- [DIRECTIONS FOR THIS TASK]
Please restate all of the records word for word, setting the pictures aside.

- [DATA FOR PROCESSING]
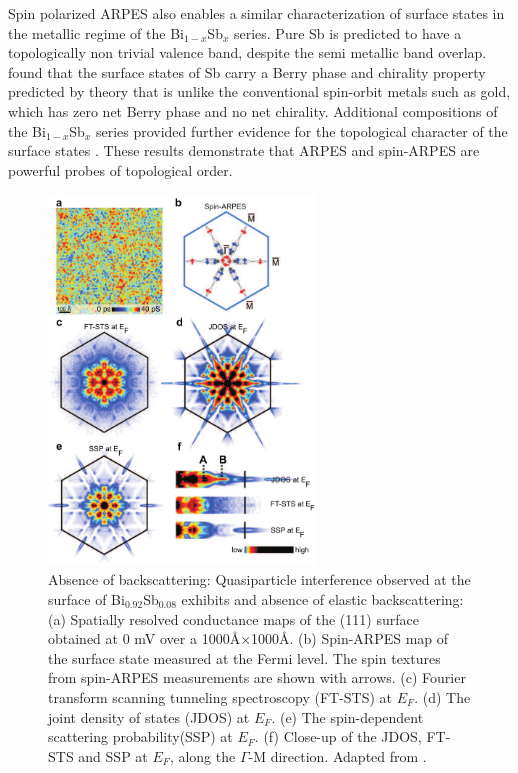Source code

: \documentclass[twocolumn,floatfix,showpacs,rmp,aps]{revtex4}
\begin{document}
Spin polarized ARPES also enables a similar characterization of
surface states in the metallic regime of
the Bi$_{1-x}$Sb$_x$ series.  Pure Sb is predicted to have a topologically non
trivial valence band, despite the semi metallic band overlap.
\textcite{hsieh09a} found that the surface states of Sb carry
a Berry phase and chirality property predicted by theory \cite{teofukane08}
that is unlike the conventional spin-orbit metals such as gold, which has
zero net Berry phase and no net chirality.
Additional compositions of the Bi$_{1-x}$Sb$_x$ series provided further
evidence for the topological character of the surface states \cite{nishide10}.
These results demonstrate that ARPES and spin-ARPES are powerful probes of topological
order.

\begin{figure}
\includegraphics[width=2.8in]{Fig11}
\caption{ Absence of backscattering:
Quasiparticle interference observed at the surface of Bi$_{0.92}$Sb$_{0.08}$
exhibits and
absence of elastic backscattering: (a) Spatially resolved conductance
maps of the (111) surface obtained at 0 mV
over a 1000\AA$\times$1000\AA. (b) Spin-ARPES map of the
surface state measured at the Fermi level. The spin textures from
spin-ARPES measurements are shown with arrows. (c) Fourier transform
scanning tunneling spectroscopy (FT-STS) at $E_F$. (d) The joint
density of states (JDOS) at $E_F$. (e) The spin-dependent scattering
probability(SSP) at $E_F$. (f) Close-up of the JDOS, FT-STS
and SSP at $E_F$, along the $\Gamma$-M direction.  Adapted from
.}
\label{fig:zfig3}
\end{figure}
\end{document}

- [OUTPUT OF THE EXERCISE]
Source code

: \documentclass[twocolumn,floatfix,showpacs,rmp,aps]{revtex4}
\begin{document}
Spin polarized ARPES also enables a similar characterization of
surface states in the metallic regime of
the Bi$_{1-x}$Sb$_x$ series.  Pure Sb is predicted to have a topologically non
trivial valence band, despite the semi metallic band overlap.
\textcite{hsieh09a} found that the surface states of Sb carry
a Berry phase and chirality property predicted by theory \cite{teofukane08}
that is unlike the conventional spin-orbit metals such as gold, which has
zero net Berry phase and no net chirality.
Additional compositions of the Bi$_{1-x}$Sb$_x$ series provided further
evidence for the topological character of the surface states \cite{nishide10}.
These results demonstrate that ARPES and spin-ARPES are powerful probes of topological
order.

\begin{figure}
\includegraphics[width=2.8in]{Fig11}
\caption{ Absence of backscattering:
Quasiparticle interference observed at the surface of Bi$_{0.92}$Sb$_{0.08}$
exhibits and
absence of elastic backscattering: (a) Spatially resolved conductance
maps of the (111) surface obtained at 0 mV
over a 1000\AA$\times$1000\AA. (b) Spin-ARPES map of the
surface state measured at the Fermi level. The spin textures from
spin-ARPES measurements are shown with arrows. (c) Fourier transform
scanning tunneling spectroscopy (FT-STS) at $E_F$. (d) The joint
density of states (JDOS) at $E_F$. (e) The spin-dependent scattering
probability(SSP) at $E_F$. (f) Close-up of the JDOS, FT-STS
and SSP at $E_F$, along the $\Gamma$-M direction.  Adapted from
.}
\label{fig:zfig3}
\end{figure}
\end{document}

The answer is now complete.